PROBLEM:
Only lines that contain the word "standard" are to be returned from the data below.

Stored data
━━━━━━━━━━━━━━━━━━━━

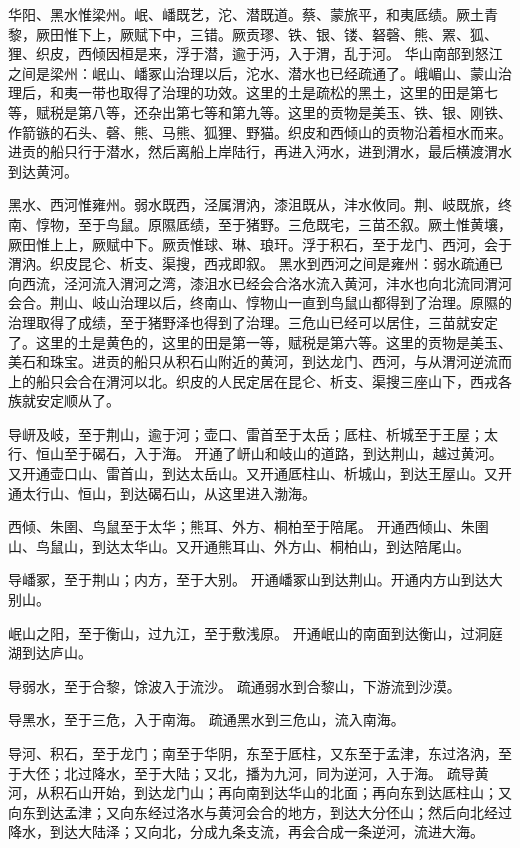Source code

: \documentclass[a4paper,12pt,UTF8,twoside]{ctexbook}
\begin{document}
华阳、黑水惟梁州。岷、嶓既艺，沱、潜既道。蔡、蒙旅平，和夷厎绩。厥土青黎，厥田惟下上，厥赋下中，三错。厥贡璆、铁、银、镂、砮磬、熊、罴、狐、狸、织皮，西倾因桓是来，浮于潜，逾于沔，入于渭，乱于河。
华山南部到怒江之间是梁州：岷山、嶓冢山治理以后，沱水、潜水也已经疏通了。峨嵋山、蒙山治理后，和夷一带也取得了治理的功效。这里的土是疏松的黑土，这里的田是第七等，赋税是第八等，还杂出第七等和第九等。这里的贡物是美玉、铁、银、刚铁、作箭镞的石头、磬、熊、马熊、狐狸、野猫。织皮和西倾山的贡物沿着桓水而来。进贡的船只行于潜水，然后离船上岸陆行，再进入沔水，进到渭水，最后横渡渭水到达黄河。

黑水、西河惟雍州。弱水既西，泾属渭汭，漆沮既从，沣水攸同。荆、岐既旅，终南、惇物，至于鸟鼠。原隰厎绩，至于猪野。三危既宅，三苗丕叙。厥土惟黄壤，厥田惟上上，厥赋中下。厥贡惟球、琳、琅玕。浮于积石，至于龙门、西河，会于渭汭。织皮昆仑、析支、渠搜，西戎即叙。
黑水到西河之间是雍州：弱水疏通已向西流，泾河流入渭河之湾，漆沮水已经会合洛水流入黄河，沣水也向北流同渭河会合。荆山、岐山治理以后，终南山、惇物山一直到鸟鼠山都得到了治理。原隰的治理取得了成绩，至于猪野泽也得到了治理。三危山已经可以居住，三苗就安定了。这里的土是黄色的，这里的田是第一等，赋税是第六等。这里的贡物是美玉、美石和珠宝。进贡的船只从积石山附近的黄河，到达龙门、西河，与从渭河逆流而上的船只会合在渭河以北。织皮的人民定居在昆仑、析支、渠搜三座山下，西戎各族就安定顺从了。

导岍及岐，至于荆山，逾于河；壶口、雷首至于太岳；厎柱、析城至于王屋；太行、恒山至于碣石，入于海。
开通了岍山和岐山的道路，到达荆山，越过黄河。又开通壶口山、雷首山，到达太岳山。又开通厎柱山、析城山，到达王屋山。又开通太行山、恒山，到达碣石山，从这里进入渤海。

西倾、朱圉、鸟鼠至于太华；熊耳、外方、桐柏至于陪尾。
开通西倾山、朱圉山、鸟鼠山，到达太华山。又开通熊耳山、外方山、桐柏山，到达陪尾山。

导嶓冢，至于荆山；内方，至于大别。
开通嶓冢山到达荆山。开通内方山到达大别山。

岷山之阳，至于衡山，过九江，至于敷浅原。
开通岷山的南面到达衡山，过洞庭湖到达庐山。

导弱水，至于合黎，馀波入于流沙。
疏通弱水到合黎山，下游流到沙漠。

导黑水，至于三危，入于南海。
疏通黑水到三危山，流入南海。

导河、积石，至于龙门；南至于华阴，东至于厎柱，又东至于孟津，东过洛汭，至于大伾；北过降水，至于大陆；又北，播为九河，同为逆河，入于海。
疏导黄河，从积石山开始，到达龙门山；再向南到达华山的北面；再向东到达厎柱山；又向东到达孟津；又向东经过洛水与黄河会合的地方，到达大分伾山；然后向北经过降水，到达大陆泽；又向北，分成九条支流，再会合成一条逆河，流进大海。
\end{document}
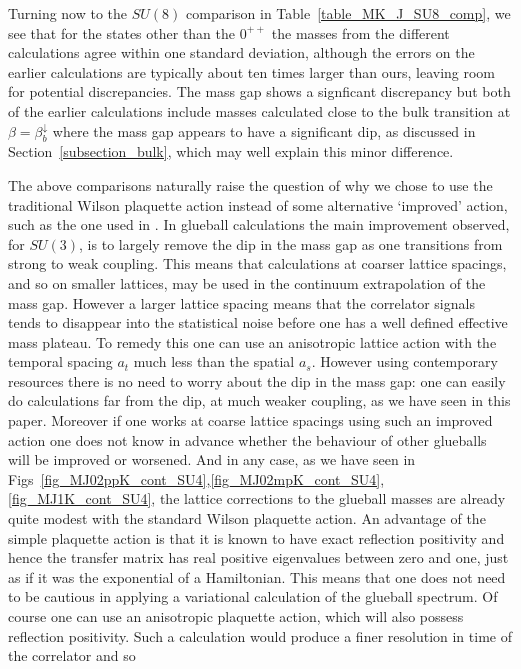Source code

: \documentclass[12pt]{article}
\begin{document}
Turning now to the $SU(8)$ comparison in Table~\ref{table_MK_J_SU8_comp}, we see that
for the states other than the $0^{++}$ the masses from the different calculations agree
within one standard deviation, although the errors on the earlier calculations are typically
about ten times larger than ours, leaving room for potential discrepancies.
The mass gap shows a signficant discrepancy but both of the earlier calculations include
masses calculated close to the bulk transition at $\beta=\beta_b^\downarrow$ where
the mass gap appears to have a significant dip, as discussed in Section~\ref{subsection_bulk},
which may well explain this minor difference.

The above comparisons naturally raise the question of why we chose to use the traditional Wilson
plaquette action instead of some alternative `improved' action, such as the one used in 
%
\cite{MP-2005}.
%
In glueball calculations the main improvement observed, for $SU(3)$, is to
largely remove the dip in the mass gap as one transitions from strong to weak coupling.
This means that calculations at coarser lattice spacings, and so on smaller lattices, may be
used in the continuum extrapolation of the mass gap. However a larger lattice spacing
means that the correlator signals tends to disappear into the statistical noise before one
has a well defined effective mass plateau. To remedy this one can use an anisotropic
lattice action with the temporal spacing $a_t$ much less than the spatial $a_s$.
However using contemporary resources there is no need to worry about the dip in the mass gap:
one can easily do calculations far from the dip, at much weaker coupling, as we have seen
in this paper. Moreover if one works at coarse lattice spacings using such an improved action 
one does not know in advance whether the behaviour of other glueballs will be improved
or worsened. And in any case, as we have seen in
Figs~\ref{fig_MJ02ppK_cont_SU4},\ref{fig_MJ02mpK_cont_SU4},\ref{fig_MJ1K_cont_SU4},
the lattice corrections to the glueball masses are already quite modest with
the standard Wilson plaquette  action. An advantage of the simple plaquette action
is that it is known to have exact reflection positivity and hence the transfer matrix has
real positive eigenvalues between zero and one, just as if it was the exponential of
a Hamiltonian. This means that one does not need to be
cautious in applying a variational calculation of the glueball spectrum. Of course
one can use an anisotropic plaquette action, which will also possess reflection positivity.
Such a calculation would produce a finer resolution in time of the correlator and so
\end{document}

━━━━━━━━━━━━━━━━━━━━

COMPLETED TASK:
within one standard deviation, although the errors on the earlier calculations are typically
the standard Wilson plaquette  action. An advantage of the simple plaquette action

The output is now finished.